The only downside to ZO is that it can leave a visible white cast, especially on deeper skin tones. This is the main reason mineral sunscreens have historically felt less cosmetically elegant than chemical or hybrid formulas.
Zinc Oxide comes in both non-nano and nano forms. The dividing line is 100nm and anything under is classified as a nanomaterial by the EU.
The nano version scatters less visible light which cuts down white case and gives a lighter, more wearable texture.
Another thing worth understanding about formulation:
Uncoated ZO has some inherent photocatalytic activity. This just means it can generate reactive oxygen species under UV. It's exactly why cosmetic-grade ZO is almost always surface-coated; this coating suppresses that reactivity and improves how the powder disperses and feels.
A well-formulated coated ZO largely sidesteps this issue.
Zinc Oxide is commonly used anywhere from 10% up to the regulatory maximum in sunscreens (25%).
Mineral-only broad-spectrum products often land in the 15-25% range to hit higher SPF and UVA values. Keep in mind SPF performance depends heavily on particle size, dispersion, and the rest of the formula, and not just the percentage.
As an OTC skin protectant like diaper creams, ZO typically runs higher at roughly 10-40%.
This ingredient is generally easy to work with and doesn't photodegrade.
The only thing to know is that uncoated ZO can be a bit reactive in a formula.

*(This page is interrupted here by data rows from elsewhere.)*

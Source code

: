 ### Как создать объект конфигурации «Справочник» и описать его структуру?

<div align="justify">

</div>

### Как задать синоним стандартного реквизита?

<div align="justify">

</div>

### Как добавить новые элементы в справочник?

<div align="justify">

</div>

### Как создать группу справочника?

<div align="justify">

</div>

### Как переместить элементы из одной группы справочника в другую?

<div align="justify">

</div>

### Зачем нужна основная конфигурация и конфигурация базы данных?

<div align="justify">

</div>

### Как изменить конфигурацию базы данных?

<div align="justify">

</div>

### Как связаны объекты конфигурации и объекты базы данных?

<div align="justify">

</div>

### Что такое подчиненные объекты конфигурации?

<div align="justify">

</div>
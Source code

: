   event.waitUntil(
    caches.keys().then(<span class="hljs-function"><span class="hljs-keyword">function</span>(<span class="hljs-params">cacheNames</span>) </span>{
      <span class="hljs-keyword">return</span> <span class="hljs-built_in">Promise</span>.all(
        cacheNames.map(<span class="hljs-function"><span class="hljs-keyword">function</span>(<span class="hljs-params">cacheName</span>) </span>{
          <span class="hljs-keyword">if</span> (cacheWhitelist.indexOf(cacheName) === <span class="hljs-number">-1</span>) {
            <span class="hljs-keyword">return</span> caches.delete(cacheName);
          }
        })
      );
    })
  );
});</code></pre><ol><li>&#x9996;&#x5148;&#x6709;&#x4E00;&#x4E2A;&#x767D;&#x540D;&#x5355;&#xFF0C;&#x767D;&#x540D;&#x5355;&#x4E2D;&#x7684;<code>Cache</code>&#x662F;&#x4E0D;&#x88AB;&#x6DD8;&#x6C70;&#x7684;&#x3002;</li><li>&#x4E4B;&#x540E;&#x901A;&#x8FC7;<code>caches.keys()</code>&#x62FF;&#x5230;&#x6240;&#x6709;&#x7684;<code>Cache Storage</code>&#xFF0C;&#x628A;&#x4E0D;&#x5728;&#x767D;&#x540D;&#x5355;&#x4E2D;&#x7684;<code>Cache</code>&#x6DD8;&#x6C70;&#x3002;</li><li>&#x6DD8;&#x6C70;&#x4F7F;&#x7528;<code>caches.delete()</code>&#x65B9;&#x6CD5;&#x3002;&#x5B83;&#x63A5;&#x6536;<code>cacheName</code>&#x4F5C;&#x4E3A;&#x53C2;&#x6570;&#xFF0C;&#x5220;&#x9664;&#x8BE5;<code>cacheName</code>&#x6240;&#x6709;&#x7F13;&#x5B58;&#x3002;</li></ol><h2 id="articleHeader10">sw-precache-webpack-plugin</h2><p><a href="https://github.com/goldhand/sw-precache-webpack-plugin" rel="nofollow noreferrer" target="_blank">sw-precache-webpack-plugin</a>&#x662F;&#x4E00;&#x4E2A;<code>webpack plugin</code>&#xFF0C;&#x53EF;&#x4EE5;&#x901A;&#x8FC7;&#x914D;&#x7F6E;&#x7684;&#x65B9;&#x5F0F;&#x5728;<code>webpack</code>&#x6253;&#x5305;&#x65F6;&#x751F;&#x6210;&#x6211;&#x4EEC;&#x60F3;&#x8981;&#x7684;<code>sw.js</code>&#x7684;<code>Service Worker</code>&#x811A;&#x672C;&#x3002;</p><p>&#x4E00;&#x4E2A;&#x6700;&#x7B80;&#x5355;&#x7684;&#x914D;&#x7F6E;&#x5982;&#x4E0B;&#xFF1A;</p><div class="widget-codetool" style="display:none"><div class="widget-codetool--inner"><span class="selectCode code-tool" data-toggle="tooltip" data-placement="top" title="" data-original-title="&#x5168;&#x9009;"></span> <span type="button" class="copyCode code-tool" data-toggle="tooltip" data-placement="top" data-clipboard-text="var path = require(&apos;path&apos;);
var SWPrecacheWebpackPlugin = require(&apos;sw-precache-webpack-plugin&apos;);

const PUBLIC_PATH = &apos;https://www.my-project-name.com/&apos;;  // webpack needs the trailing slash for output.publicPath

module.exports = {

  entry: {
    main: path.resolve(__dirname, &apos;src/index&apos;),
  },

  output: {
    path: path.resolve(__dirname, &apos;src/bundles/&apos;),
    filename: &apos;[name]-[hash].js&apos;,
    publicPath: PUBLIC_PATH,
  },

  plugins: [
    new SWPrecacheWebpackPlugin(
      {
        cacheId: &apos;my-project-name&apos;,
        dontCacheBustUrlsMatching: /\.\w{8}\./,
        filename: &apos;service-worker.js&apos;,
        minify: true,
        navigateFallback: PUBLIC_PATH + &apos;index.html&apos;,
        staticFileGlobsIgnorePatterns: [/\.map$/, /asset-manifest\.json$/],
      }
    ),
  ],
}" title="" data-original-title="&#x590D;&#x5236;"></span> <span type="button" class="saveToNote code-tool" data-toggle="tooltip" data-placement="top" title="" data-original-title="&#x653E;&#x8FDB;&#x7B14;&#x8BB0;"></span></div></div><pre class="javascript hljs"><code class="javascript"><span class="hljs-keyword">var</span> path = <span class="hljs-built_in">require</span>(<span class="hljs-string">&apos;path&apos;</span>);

Under UV, it can break down sensitive ingredients like other actives or UV filters. This is another reason coated versions are standard. ZO can also react with very acidic ingredients or throw off stability of some creams. A good formula will get around this with the right coatings and dispersion.
The EU's Scientific Committee on Consumer Safety has concluded that ZO nanoparticles "can be considered to not pose any risk of adverse effects in humans after application on healthy, intact or sunburnt skin".
You might hear that ZO is "toxic"; this is because an in-vitro (test tube) study suggested micronized ZO had potential phototoxicity. In vivo (human) investigations have disputed this and the results have come back reassuring.
So does ZO penetrate skin? The short answer is no, not in any way that matters.
The most relevant evidence comes from real-world human studies: in one, volunteers applied ZO nanoparticle sunscreen hourly for six hours and daily for five days. The advanced imaging showed the particles stayed on the surface and never reached the living epidermis, and no cellular toxicity was found.
Other in-vivo and ex-vivo work agree; ZO nanoparticles don't cross the stratum corneum, even on flexed, massaged, or barrier-impaired skin.
A small amount of solubilized zinc ions can dissolve off the particles and enter the upper skin. But the quantities are tiny compared to the zinc already naturally present in your body, and studies haven't found this to cause local toxicity.
The sunscreen bans you've heard of (like Hawaii's) are aimed at two chemical filters, Oxybenzone and Octinoxate. ZO itself it not banned and is often recommended instead.
So far, there's no solid evidence that any form of ZO harms reefs. It is an ongoing and active area of study, and worth keeping an eye on.
If you're traveling somewhere with these rules, a non-nano mineral sunscreen is the safe bet.